Collected data entries:
/---
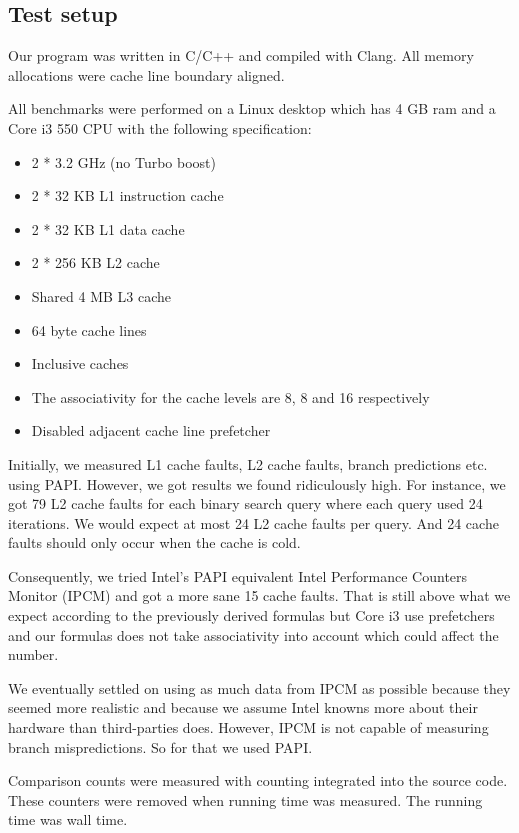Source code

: \subsection{Test setup}

Our program was written in C/C++ and compiled with Clang. All memory allocations were cache line boundary aligned.

All benchmarks were performed on a Linux desktop which has 4 GB ram and a Core i3 550 CPU with the following specification:

\begin{itemize}
\item 2 * 3.2 GHz (no Turbo boost)
\item 2 * 32 KB L1 instruction cache
\item 2 * 32 KB L1 data cache
\item 2 * 256 KB L2 cache
\item Shared 4 MB L3 cache
\item 64 byte cache lines
\item Inclusive caches
\item The associativity for the cache levels are 8, 8 and 16 respectively
\item Disabled adjacent cache line prefetcher
\end{itemize}

Initially, we measured L1 cache faults, L2 cache faults, branch predictions etc. using PAPI. However, we got results we found ridiculously high.
For instance, we got 79 L2 cache faults for each binary search query where each query used 24 iterations.
We would expect at most 24 L2 cache faults per query. And 24 cache faults should only occur when the cache is cold.

Consequently, we tried Intel's PAPI equivalent Intel Performance Counters Monitor (IPCM) and got a more sane 15 cache faults.
That is still above what we expect according to the previously derived formulas but Core i3 use prefetchers and our formulas does not take associativity into account which could affect the number.

We eventually settled on using as much data from IPCM as possible because they seemed more realistic and because we
assume Intel knowns more about their hardware than third-parties does. However, IPCM is not capable of measuring branch mispredictions. So for that we used PAPI.

Comparison counts were measured with counting integrated into the source code. These counters were removed when running time was measured. The running time was wall time.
\---
PROBLEM STATEMENT:
Leave every image out and retype the entries above word for word.

EXPECTED ANSWER:
Source code

: \subsection{Test setup}

Our program was written in C/C++ and compiled with Clang. All memory allocations were cache line boundary aligned.

All benchmarks were performed on a Linux desktop which has 4 GB ram and a Core i3 550 CPU with the following specification:

\begin{itemize}
\item 2 * 3.2 GHz (no Turbo boost)
\item 2 * 32 KB L1 instruction cache
\item 2 * 32 KB L1 data cache
\item 2 * 256 KB L2 cache
\item Shared 4 MB L3 cache
\item 64 byte cache lines
\item Inclusive caches
\item The associativity for the cache levels are 8, 8 and 16 respectively
\item Disabled adjacent cache line prefetcher
\end{itemize}

Initially, we measured L1 cache faults, L2 cache faults, branch predictions etc. using PAPI. However, we got results we found ridiculously high.
For instance, we got 79 L2 cache faults for each binary search query where each query used 24 iterations.
We would expect at most 24 L2 cache faults per query. And 24 cache faults should only occur when the cache is cold.

Consequently, we tried Intel's PAPI equivalent Intel Performance Counters Monitor (IPCM) and got a more sane 15 cache faults.
That is still above what we expect according to the previously derived formulas but Core i3 use prefetchers and our formulas does not take associativity into account which could affect the number.

We eventually settled on using as much data from IPCM as possible because they seemed more realistic and because we
assume Intel knowns more about their hardware than third-parties does. However, IPCM is not capable of measuring branch mispredictions. So for that we used PAPI.

Comparison counts were measured with counting integrated into the source code. These counters were removed when running time was measured. The running time was wall time.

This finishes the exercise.